*PROBLEM STATEMENT:*
Supply the number of lines in the data below that hold "Path", and let that number be the whole answer.

*MATERIAL PROVIDED:*
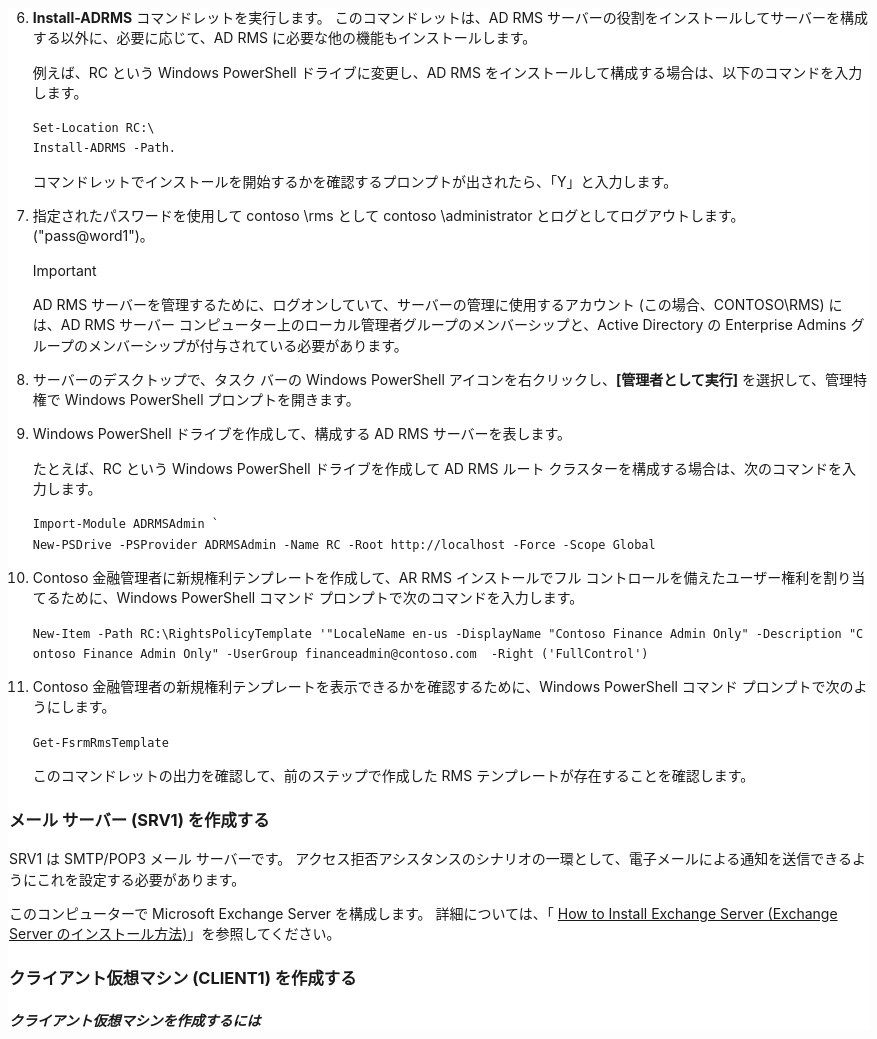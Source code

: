 6.  **Install-ADRMS** コマンドレットを実行します。 このコマンドレットは、AD RMS サーバーの役割をインストールしてサーバーを構成する以外に、必要に応じて、AD RMS に必要な他の機能もインストールします。  
  
    例えば、RC という Windows PowerShell ドライブに変更し、AD RMS をインストールして構成する場合は、以下のコマンドを入力します。  
  
    ```  
    Set-Location RC:\  
    Install-ADRMS -Path.  
    ```  
  
    コマンドレットでインストールを開始するかを確認するプロンプトが出されたら、「Y」と入力します。  
  
7.  指定されたパスワードを使用して contoso \rms として contoso \administrator とログとしてログアウトします。 ("pass@word1")。  
  
    > [!IMPORTANT]  
    > AD RMS サーバーを管理するために、ログオンしていて、サーバーの管理に使用するアカウント (この場合、CONTOSO\RMS) には、AD RMS サーバー コンピューター上のローカル管理者グループのメンバーシップと、Active Directory の Enterprise Admins グループのメンバーシップが付与されている必要があります。  
  
8.  サーバーのデスクトップで、タスク バーの Windows PowerShell アイコンを右クリックし、**[管理者として実行]** を選択して、管理特権で Windows PowerShell プロンプトを開きます。  
  
9. Windows PowerShell ドライブを作成して、構成する AD RMS サーバーを表します。  
  
    たとえば、RC という Windows PowerShell ドライブを作成して AD RMS ルート クラスターを構成する場合は、次のコマンドを入力します。  
  
    ```  
    Import-Module ADRMSAdmin `  
    New-PSDrive -PSProvider ADRMSAdmin -Name RC -Root http://localhost -Force -Scope Global  
    ```  
  
10. Contoso 金融管理者に新規権利テンプレートを作成して、AR RMS インストールでフル コントロールを備えたユーザー権利を割り当てるために、Windows PowerShell コマンド プロンプトで次のコマンドを入力します。  
  
    ```  
    New-Item -Path RC:\RightsPolicyTemplate '"LocaleName en-us -DisplayName "Contoso Finance Admin Only" -Description "Contoso Finance Admin Only" -UserGroup financeadmin@contoso.com  -Right ('FullControl')  
    ```  
  
11. Contoso 金融管理者の新規権利テンプレートを表示できるかを確認するために、Windows PowerShell コマンド プロンプトで次のようにします。  
  
    ```  
    Get-FsrmRmsTemplate  
    ```  
  
    このコマンドレットの出力を確認して、前のステップで作成した RMS テンプレートが存在することを確認します。  
  
### <a name="build-the-mail-server-srv1"></a>メール サーバー (SRV1) を作成する  
SRV1 は SMTP/POP3 メール サーバーです。 アクセス拒否アシスタンスのシナリオの一環として、電子メールによる通知を送信できるようにこれを設定する必要があります。  
  
このコンピューターで Microsoft Exchange Server を構成します。 詳細については、「 [How to Install Exchange Server (Exchange Server のインストール方法)](https://go.microsoft.com/fwlink/?prd=12364)」を参照してください。  
  
### <a name="build-the-client-virtual-machine-client1"></a>クライアント仮想マシン (CLIENT1) を作成する  
  
##### <a name="to-build-the-client-virtual-machine"></a>クライアント仮想マシンを作成するには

*RESULT OF THE EXERCISE:*
2